Each Christmas Eve since the PLO takeover of Bethlehem in December 1995, the Muslim Arafat has attended Midnight mass in Bethlehem. The event is televised worldwide and is presided over by the Latin Patriarch of Jerusalem, Michel Sabbah, an Arab Catholic cleric and strong proponent of Palestinian nationalism.

Arafat was so anxious to make his annual appearance at the Midnight mass this Christmas Eve, he said he would walk there if he had to. Actually, he was feeling a little cabin fever, as Israel has confined him to Ramallah for the past three weeks, following a horrific wave of Palestinian terrorist attacks that left 34 People dead and over 300 wounded in one week.
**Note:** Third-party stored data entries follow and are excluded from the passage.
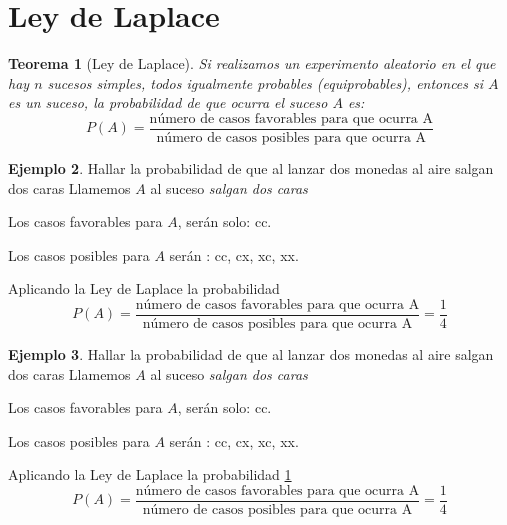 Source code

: \documentclass[]{book}
\theoremstyle{plain}
\newtheorem{theorem}{Teorema}[section]
\theoremstyle{definition}
\newtheorem{example}[theorem]{Ejemplo}
\theoremstyle{definition} %
\begin{document}
\section{Ley de Laplace}

\begin{theorem}[Ley de Laplace]\label{th_laplace}
  Si realizamos un experimento aleatorio en el que hay $n$ sucesos 
  simples, todos igualmente probables (equiprobables), 
  entonces si $A$ es un suceso, 
  la probabilidad de que ocurra el suceso $A$ es:
  \begin{equation}\label{equ_array}
    P(A) = \frac{\text{número de casos favorables para que ocurra A}}{\text{número de casos posibles para que ocurra A}}
  \end{equation}
\end{theorem}

\begin{example}
  Hallar la probabilidad de que al lanzar dos monedas al aire salgan dos caras
  Llamemos $A$ al suceso \emph{salgan dos caras}
  
  Los casos favorables para $A$, serán solo: cc.

  Los casos posibles para $A$ serán : cc, cx, xc, xx.
  
  Aplicando la Ley de Laplace la probabilidad
  \[     P(A) = \frac{\text{número de casos favorables para que ocurra A}}{\text{número de casos posibles para que ocurra A}} = \frac{1}{4}\]
\end{example}


\begin{example}
  Hallar la probabilidad de que al lanzar dos monedas al aire salgan dos caras
  Llamemos $A$ al suceso \emph{salgan dos caras}
  
  Los casos favorables para $A$, serán solo: cc.

  Los casos posibles para $A$ serán : cc, cx, xc, xx.
  
  Aplicando la Ley de Laplace la probabilidad \ref{th_laplace}
  \[     P(A) = \frac{\text{número de casos favorables para que ocurra A}}{\text{número de casos posibles para que ocurra A}} = \frac{1}{4}\]
\end{example}
\end{document}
With Christmas nearing, Israel announced that Arafat would be allowed to pass through Jerusalem to get to Bethlehem only if he first arrested the assassins of Israeli tourism minister Rehavam Ze'evi and their ringleader, Ahmed Sa'adat, head of the Popular Front for Liberation of Palestine.

The request was not that unreasonable. The PFLP had sent two gunmen to kill Ze'evi in a Jerusalem hotel in mid-October. His killers escaped to Ramallah with the help of Palestinian Authority police. In the aftermath of the murder of Ze'evi, Arafat pledged to the United States and European Union that he would arrest the two assassins, but he has not even bothered to look for them in the ten weeks since. Israel has solid intelligence that they remain in PA-controlled Ramallah, not far from where Arafat has been holding court.

But by Christmas Eve, criticism of the Israeli cordon on Arafat was pouring in from across the globe. The Palestinian Authority called upon Pope John Paul II and the international community to intervene to stop this "Israeli aggression" against Christian and Islamic holy sites.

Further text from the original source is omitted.